A entrevista, realizada em 1984, não foi originalmente conduzida em alemão – como já dito. Logo, o emprego da N-Wort foi uma decisão do processo de tradução conduzido pela revista AUF na época. Uma evidência disso é que a versão resumida da mesma entrevista, publicada na Revista Lateinamerika Anders em novembro de 1984, não faz o uso da expressão, apontando que o material possivelmente passou por duas traduções distintas, uma em cada veículo.

Cabe ressaltar que a escolha pela N-Wort se dá apenas em determinados momentos da entrevista na AUF , predominando o termo Schwarz (em português, “preto”) – reconhecido por sua conotação neutra –, cujo uso segue difundido na língua alemã, sendo aceito e apropriado pela comunidade afrodescendente na Áustria e Alemanha. Não foi possível identificar se a escolha por expressões diferentes em cada trecho da entrevista buscava reproduzir algum tipo de variação no próprio vocabulário usado por Gonzalez no idioma original em que se deu a conversa, provavelmente o francês. Outra hipótese para as oscilações pode ser a tentativa equivocada de uma tradução ipsis litteris do equivalente “negro” em português e espanhol – idiomas nos quais não é atribuído uma conotação intrinsecamente racista ou pejorativa ao termo, considerado neutro, apesar da etimologia e raízes coloniais comuns.

De qualquer forma, a transcrição na íntegra do conteúdo revela como a AUF optou em utilizar a palavra N. , ainda que na década de 1980 a palavra já fosse publicamente problematizada e evitada no idioma alemão, como reflexo da condenação do termo equivalente nos países anglófonos após os movimentos pelos direitos civis e o movimento Black Power nos Estados Unidos. 7 Especialmente a partir dos anos 1970, as reivindicações desses movimentos tiveram recepção global e, na Europa, grupos políticos progressistas e simpatizantes notadamente estabeleceram diálogo e manifestaram solidariedade às reivindicações do efervescente movimento negro norte-americano. Contexto que, via de regra, também incluía o espaço germanófono e grupos ativistas austríacos, conforme evidencia a própria tradução publicada pela revista Lateinamerika Anders do mesmo conteúdo, que, já no ano anterior, havia optado em empregar o termo Schwarz . O veículo feminista AUF e, consequentemente, o movimento de mulheres que o representa, mostram-se alheios a tais debates, na medida em que se usou a palavra N. como um vocábulo corriqueiro e, ironicamente, não se hesitou em inseri-la no discurso antirracista de uma militante negra, inclusive o empregando para nomear o próprio Movimento Negro Unificado (MNU) em alemão.

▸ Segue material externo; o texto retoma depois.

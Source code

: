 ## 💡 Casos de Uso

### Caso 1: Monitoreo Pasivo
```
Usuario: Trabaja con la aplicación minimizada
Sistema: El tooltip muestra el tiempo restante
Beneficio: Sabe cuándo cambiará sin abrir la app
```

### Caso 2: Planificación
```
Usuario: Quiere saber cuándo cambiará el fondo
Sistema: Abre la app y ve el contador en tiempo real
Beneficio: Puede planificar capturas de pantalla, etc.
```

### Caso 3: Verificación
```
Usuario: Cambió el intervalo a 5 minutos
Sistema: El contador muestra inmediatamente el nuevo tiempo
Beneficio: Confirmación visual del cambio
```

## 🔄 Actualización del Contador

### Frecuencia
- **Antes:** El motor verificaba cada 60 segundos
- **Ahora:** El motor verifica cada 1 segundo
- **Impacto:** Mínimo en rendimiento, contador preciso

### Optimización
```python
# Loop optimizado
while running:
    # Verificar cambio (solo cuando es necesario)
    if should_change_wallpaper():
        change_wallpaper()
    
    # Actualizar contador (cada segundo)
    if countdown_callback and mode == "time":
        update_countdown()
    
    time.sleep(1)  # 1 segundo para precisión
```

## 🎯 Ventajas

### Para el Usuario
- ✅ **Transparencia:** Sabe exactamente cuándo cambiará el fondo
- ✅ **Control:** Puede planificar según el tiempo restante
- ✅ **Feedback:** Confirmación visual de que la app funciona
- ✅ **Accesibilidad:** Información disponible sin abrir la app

No que diz respeito à tradução do conteúdo para o português, optei por não diferenciar as variações entre Neger e Schwarz , traduzindo ambos igualmente como “negro” e suas variações ao longo da entrevista. Tal decisão justifica-se, primeiro, por considerar o uso da palavra N. e a oscilação entre os dois termos no alemão um equívoco do primeiro processo tradutório, que altera o sentido daquilo que originalmente foi dito por Gonzalez, tomando por consensual que não houve na fala dela nenhuma intenção de reproduzir violência ou racismo discursivos. E segundo, por entender que o objetivo maior desta tradução consiste exatamente em reproduzir da forma mais fiel possível a mensagem de Gonzalez, cabendo, portanto, retificar tal equívoco com o intuito de restaurar sua fala original.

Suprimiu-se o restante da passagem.